As the ringleader of a loose confederation of heavy metal enthusiasts and boosters known as Primitive Ways, Greenwood has been booking shows or otherwise supporting the loudest parts of the local music scene for more than two decades. She's not only a concert promoter; she's a visual artist, record label head and former influential college radio DJ, too. You might be tempted to call Greenwood a local impresario, but she, self-deprecating and modest, would likely reject the title.

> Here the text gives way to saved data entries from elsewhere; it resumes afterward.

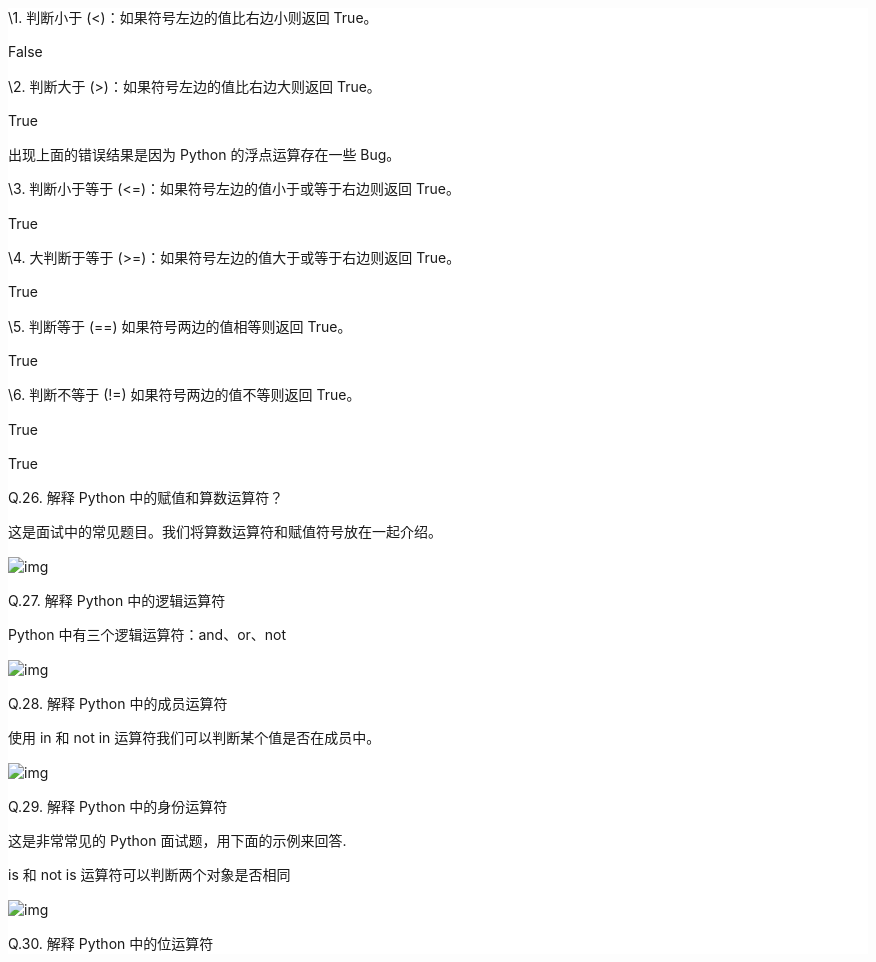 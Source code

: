 \1.  判断小于 (<)：如果符号左边的值比右边小则返回 True。

False

\2.  判断大于 (>)：如果符号左边的值比右边大则返回 True。

True

出现上面的错误结果是因为 Python 的浮点运算存在一些 Bug。

\3.  判断小于等于 (<=)：如果符号左边的值小于或等于右边则返回 True。

True

\4.  大判断于等于 (>=)：如果符号左边的值大于或等于右边则返回 True。

True

\5.  判断等于 (==) 如果符号两边的值相等则返回 True。

True

\6.  判断不等于 (!=) 如果符号两边的值不等则返回 True。

True

True



Q.26. 解释 Python 中的赋值和算数运算符？

这是面试中的常见题目。我们将算数运算符和赋值符号放在一起介绍。

![img](https://ss2.baidu.com/6ONYsjip0QIZ8tyhnq/it/u=2729444636,1810293528&fm=173&app=25&f=JPEG?w=640&h=678&s=4DA03D724B4B616C085540DA0000C0B2)



Q.27. 解释 Python 中的逻辑运算符

Python 中有三个逻辑运算符：and、or、not

![img](https://ss1.baidu.com/6ONXsjip0QIZ8tyhnq/it/u=3235591225,3667496947&fm=173&app=25&f=JPEG?w=640&h=232&s=ADA27C324B22672408D580DA0000D0B2)



Q.28. 解释 Python 中的成员运算符

使用 in 和 not in 运算符我们可以判断某个值是否在成员中。

![img](https://ss2.baidu.com/6ONYsjip0QIZ8tyhnq/it/u=199026845,1220078765&fm=173&app=25&f=JPEG?w=639&h=158&s=05F4EC324B624D245EE194DA0000C0B3)



Q.29. 解释 Python 中的身份运算符

这是非常常见的 Python 面试题，用下面的示例来回答.

is 和 not is 运算符可以判断两个对象是否相同

![img](https://ss2.baidu.com/6ONYsjip0QIZ8tyhnq/it/u=3430271699,763681838&fm=173&app=25&f=JPEG?w=640&h=155&s=05A67C324F62472408FDA5DA0000C0B2)



Q.30. 解释 Python 中的位运算符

Tonight, Greenwood mills about The Maywood, a small bar and rock room just outside of downtown Raleigh, before the show she's booked begins. She blends into the crowd of musicians loading in their gear. Fellow concert promoter Hank Williams, a friend of Greenwood for more than 12 years and doorman at The Maywood, points her out: "She's wearing a denim jacket with a Deceased backpatch and a black beanie."

Greenwood's low profile fits Primitive Ways' ethos—a punk rock approach to heavy metal. "I love this music, and this is the only way I get to see bands I like," she says. "No one else is going to book them, and I can't always get out of town because of my job. If I want to see a band play, I gotta book 'em. Sometimes I lose money just because I want to see a band."

This pairing of pragmatism and romanticism has made Primitive Ways a small but impactful multi-media operation, capable of releasing albums and organizing concerts. Greenwood's shows are steady draws within an increasingly active metal scene. "Just building things bit by bit seems to be working," Greenwood acknowledges. "It used to be that if my smaller shows got more than 10 people out, it was pulling teeth. Now I'm getting 30, 40 people on a Tuesday night at Slim's."

Sure enough, when The Maywood's doors open, a solid crowd of about 40 filters in. The room is small enough to feel full. Escher, a young band from Raleigh, opens with an instrumental set, as their singer continues to recover from a car accident that happened more than a year ago. Led by bassist and Primitive Ways associate Cody Rogers, Escher manages an engaging set, drawing together elements of progressive rock, math-rock and death metal.

Raleigh's Dysplasia stands out against the night's prog-metal counterparts with more streamlined thrash. Introducing his band's final song, singer Greg Starkes goads the crowd to applaud themselves, not just the band. "It's all about supporting the fucking metal," he says, offering a succinct summary of the night and Primitive Ways itself. "Wherever you're coming from."

Greenwood's own history in heavy music originates with her Texas childhood. "I remember singing along to 'Don't Fear The Reaper,' as a little kid in my dad's Riviera," she says. "Because I listened to that music, I ended up hanging out with people who were like, 'Oh, you're not a typical little girl into garbage music; you like good shit. Well, here, check out Robin Trower.'"

From there, she got into punk—a reaction to the softening of heavy metal she heard in hair bands—and soon dug back into classic rock. Through her early 20s, Greenwood moved frequently, briefly working at a company in Baltimore that recycled petroleum-contaminated soil.

"I would drive around the Mid-Atlantic region picking up soil samples," she says. "I was the person who always volunteered to go up to New Jersey because I really liked this radio station."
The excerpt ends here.